Olmi é o diretor de A Árvore dos Tamancos (1978). Um clássico, Palma de Ouro em Cannes. Aliás, não só diretor. Como Pier Paolo Pasolini, ele também operou e montou seus filmes. Como Pasolini, é um humanista – e fez uma opção pelos excluídos.  A Árvore dos Tamancos retrata a vida de camponeses na virada para o século XX. Todos os atores são camponeses de Bergamo, sem experiência com cinema.

Mas voltemos ao Terra Madre. O filme de Olmi já é uma referência sobre o tema e pode ser utilizado (caso alguém faça as legendas em português) em discussões não só sobre alimentação, mas sobre o mundo em que vivemos. O sistema alimentar é essencial para se pensar as estruturas sociais e econômicas.

Não à toa, uma das histórias marcantes é a de um homem que decidiu viver sozinho em sua casa, numa cultura de subsistência, sem carro, telefone, luz. Por mais de 40 anos plantava os alimentos e fazia os próprios móveis com a madeira do quintal, em San Cipriano. Algo impossível de se replicar em grande escala, mas altamente simbólico como questionamento da sociedade de consumo.

Outra história central no documentário de Olmi é a da ativista indiana Vandana Shiva, vencedora, em 1993, de uma espécie de Nobel da Paz alternativo, o Right Livelihood Award. Formada em Física e referência no movimento por outra globalização, ela tem dois livros publicados no Brasil, um sobre biopirataria, outro sobre guerras por água. Em seu centro de pesquisa em Nova Deli ela reúne sementes ameaçadas – questionando a privatização das sementes feita pelas grandes corporações.

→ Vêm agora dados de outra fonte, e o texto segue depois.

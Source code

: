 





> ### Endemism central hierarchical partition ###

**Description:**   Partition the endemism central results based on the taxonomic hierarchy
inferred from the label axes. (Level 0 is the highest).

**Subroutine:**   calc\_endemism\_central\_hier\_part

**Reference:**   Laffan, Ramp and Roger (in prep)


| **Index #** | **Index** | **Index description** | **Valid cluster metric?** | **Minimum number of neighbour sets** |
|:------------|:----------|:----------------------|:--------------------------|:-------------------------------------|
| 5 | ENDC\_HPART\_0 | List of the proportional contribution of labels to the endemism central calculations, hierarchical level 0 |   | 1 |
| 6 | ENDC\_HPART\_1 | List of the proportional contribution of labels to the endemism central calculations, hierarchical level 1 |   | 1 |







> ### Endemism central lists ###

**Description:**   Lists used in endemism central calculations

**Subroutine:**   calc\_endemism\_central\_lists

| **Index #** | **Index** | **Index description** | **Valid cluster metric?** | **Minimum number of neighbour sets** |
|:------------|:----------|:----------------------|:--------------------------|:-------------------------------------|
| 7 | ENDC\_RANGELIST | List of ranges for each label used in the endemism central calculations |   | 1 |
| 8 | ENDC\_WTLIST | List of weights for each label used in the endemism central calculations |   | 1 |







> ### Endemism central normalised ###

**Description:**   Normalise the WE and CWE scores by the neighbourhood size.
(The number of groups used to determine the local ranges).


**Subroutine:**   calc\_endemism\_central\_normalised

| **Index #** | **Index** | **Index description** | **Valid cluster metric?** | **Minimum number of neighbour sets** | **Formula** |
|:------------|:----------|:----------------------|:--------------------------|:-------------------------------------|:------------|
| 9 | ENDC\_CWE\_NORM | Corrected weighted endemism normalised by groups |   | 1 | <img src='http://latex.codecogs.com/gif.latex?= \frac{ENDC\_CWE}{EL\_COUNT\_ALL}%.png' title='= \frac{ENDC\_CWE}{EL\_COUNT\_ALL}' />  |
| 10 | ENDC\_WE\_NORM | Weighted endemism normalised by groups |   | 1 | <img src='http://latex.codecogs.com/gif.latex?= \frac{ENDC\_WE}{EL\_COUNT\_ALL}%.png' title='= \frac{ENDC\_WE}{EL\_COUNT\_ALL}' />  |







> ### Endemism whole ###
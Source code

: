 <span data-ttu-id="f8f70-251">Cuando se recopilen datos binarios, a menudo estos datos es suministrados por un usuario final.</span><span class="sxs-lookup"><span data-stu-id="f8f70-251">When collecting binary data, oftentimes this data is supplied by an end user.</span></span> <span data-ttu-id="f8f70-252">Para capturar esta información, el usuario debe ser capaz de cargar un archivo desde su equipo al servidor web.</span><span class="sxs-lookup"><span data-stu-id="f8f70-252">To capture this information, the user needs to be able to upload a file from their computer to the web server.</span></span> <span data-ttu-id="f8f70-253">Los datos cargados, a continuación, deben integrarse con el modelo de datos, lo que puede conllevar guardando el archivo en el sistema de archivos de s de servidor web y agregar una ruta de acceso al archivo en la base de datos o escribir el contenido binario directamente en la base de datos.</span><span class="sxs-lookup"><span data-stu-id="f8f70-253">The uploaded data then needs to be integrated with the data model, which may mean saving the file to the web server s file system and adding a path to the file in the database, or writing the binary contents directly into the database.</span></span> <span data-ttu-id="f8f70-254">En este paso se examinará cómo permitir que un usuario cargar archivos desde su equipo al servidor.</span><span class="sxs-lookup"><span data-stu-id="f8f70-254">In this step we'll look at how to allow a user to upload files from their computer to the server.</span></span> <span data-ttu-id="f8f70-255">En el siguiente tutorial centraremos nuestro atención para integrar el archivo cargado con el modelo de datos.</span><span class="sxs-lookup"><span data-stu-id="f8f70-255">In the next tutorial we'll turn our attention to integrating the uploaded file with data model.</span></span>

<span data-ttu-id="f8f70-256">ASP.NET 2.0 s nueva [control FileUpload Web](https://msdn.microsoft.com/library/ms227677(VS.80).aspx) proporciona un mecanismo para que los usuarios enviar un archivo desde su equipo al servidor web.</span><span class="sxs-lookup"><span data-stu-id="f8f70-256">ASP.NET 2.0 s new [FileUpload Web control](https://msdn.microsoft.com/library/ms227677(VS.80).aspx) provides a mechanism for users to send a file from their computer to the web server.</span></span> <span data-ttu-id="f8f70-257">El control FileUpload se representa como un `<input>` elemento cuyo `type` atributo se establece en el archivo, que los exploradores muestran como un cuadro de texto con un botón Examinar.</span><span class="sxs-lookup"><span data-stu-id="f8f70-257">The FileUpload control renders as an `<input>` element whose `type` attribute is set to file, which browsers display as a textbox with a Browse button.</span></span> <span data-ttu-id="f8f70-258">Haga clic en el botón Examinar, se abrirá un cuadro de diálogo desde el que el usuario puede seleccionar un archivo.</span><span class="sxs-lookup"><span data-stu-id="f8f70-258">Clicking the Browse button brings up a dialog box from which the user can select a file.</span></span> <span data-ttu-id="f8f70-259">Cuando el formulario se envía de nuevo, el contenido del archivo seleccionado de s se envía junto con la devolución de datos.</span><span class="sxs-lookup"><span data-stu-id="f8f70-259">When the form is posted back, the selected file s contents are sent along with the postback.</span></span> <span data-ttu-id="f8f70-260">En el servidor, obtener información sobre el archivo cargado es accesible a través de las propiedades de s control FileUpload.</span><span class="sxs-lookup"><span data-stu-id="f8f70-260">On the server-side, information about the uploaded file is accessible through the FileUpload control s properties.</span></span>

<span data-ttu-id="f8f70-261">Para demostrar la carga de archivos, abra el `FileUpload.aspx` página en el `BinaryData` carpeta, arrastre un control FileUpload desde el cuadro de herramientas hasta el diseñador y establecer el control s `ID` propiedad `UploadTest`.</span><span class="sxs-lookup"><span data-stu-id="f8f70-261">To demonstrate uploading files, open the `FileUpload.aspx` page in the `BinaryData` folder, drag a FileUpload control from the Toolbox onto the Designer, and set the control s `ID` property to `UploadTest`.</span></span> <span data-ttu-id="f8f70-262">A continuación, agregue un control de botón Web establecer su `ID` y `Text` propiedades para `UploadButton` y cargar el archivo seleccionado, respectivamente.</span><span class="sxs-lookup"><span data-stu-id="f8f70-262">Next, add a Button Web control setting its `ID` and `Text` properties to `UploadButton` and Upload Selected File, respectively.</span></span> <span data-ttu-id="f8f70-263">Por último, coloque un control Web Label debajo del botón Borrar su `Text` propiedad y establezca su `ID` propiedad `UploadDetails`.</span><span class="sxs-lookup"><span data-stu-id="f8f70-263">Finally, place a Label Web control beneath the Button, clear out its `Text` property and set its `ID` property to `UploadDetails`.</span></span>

Com foco no resgate das sementes, Olmi retrata com sensibilidade o cotidiano dessas indianas que, quase como o ermitão de Torino, lutam contra a corrente. A multiplicação da produção de sementes (sem a mão das empresas) visa também combater a fome – em um país de mais de 1 bilhão de habitantes. Resgata as tradições e as culturas locais (como, aliás, propõem o Slow Food e o Terra Madre) e estimula a autonomia.

“É uma poesia que nos fala de uma nova política, de um novo humanismo, agora que o sistema dominante dá sinais importantes de declínio”, disse sobre o filme o criador do Slow Food, Carlo Petrini. “A mensagem é de extrema atualidade: voltar a ter memória, porque sem memória não há futuro e sem senso de limite a terra-mãe se rebela. Este filme é poesia e ao mesmo tempo reflexão; quem sabe, esperança”.

Para saber mais sobre o Slow Food, vale seguir o perfil do movimento no Twitter (@slowfoodbrasil) ou no Facebook: Slow Food Brasil.

Sobre o documentário “Terra Madre”, de Ermanno Olmi, confira o trailer (em italiano, trechos em inglês):



OLMI POR OLMI

A leitora e amiga (aficionada por cinema italiano) Gioconda Gigghi leu este texto e recomendou entrevista do próprio Ermanno Olmi sobre o filme:





Traduzi um trecho do início da entrevista (antes dos primeiros aplausos da plateia), onde ele responde por que aceitou fazer o filme:

“Minha cumplicidade com terra, minha amizade com a terra começou quando eu era criança. Percebi a responsabilidade de voltar minha atenção a esta relação que temos hoje com a terra. Chegamos a um ponto que precisamos decidir o que fazer com esta nossa mãe. Esta mãe sempre manteve suas promessas; nós, como filhos, não mantivemos. Quase refutamos sua presença carinhosa e amorosa. Mas sobre a terra disseram muitas mentiras. Agora é o momento de saber a verdade”.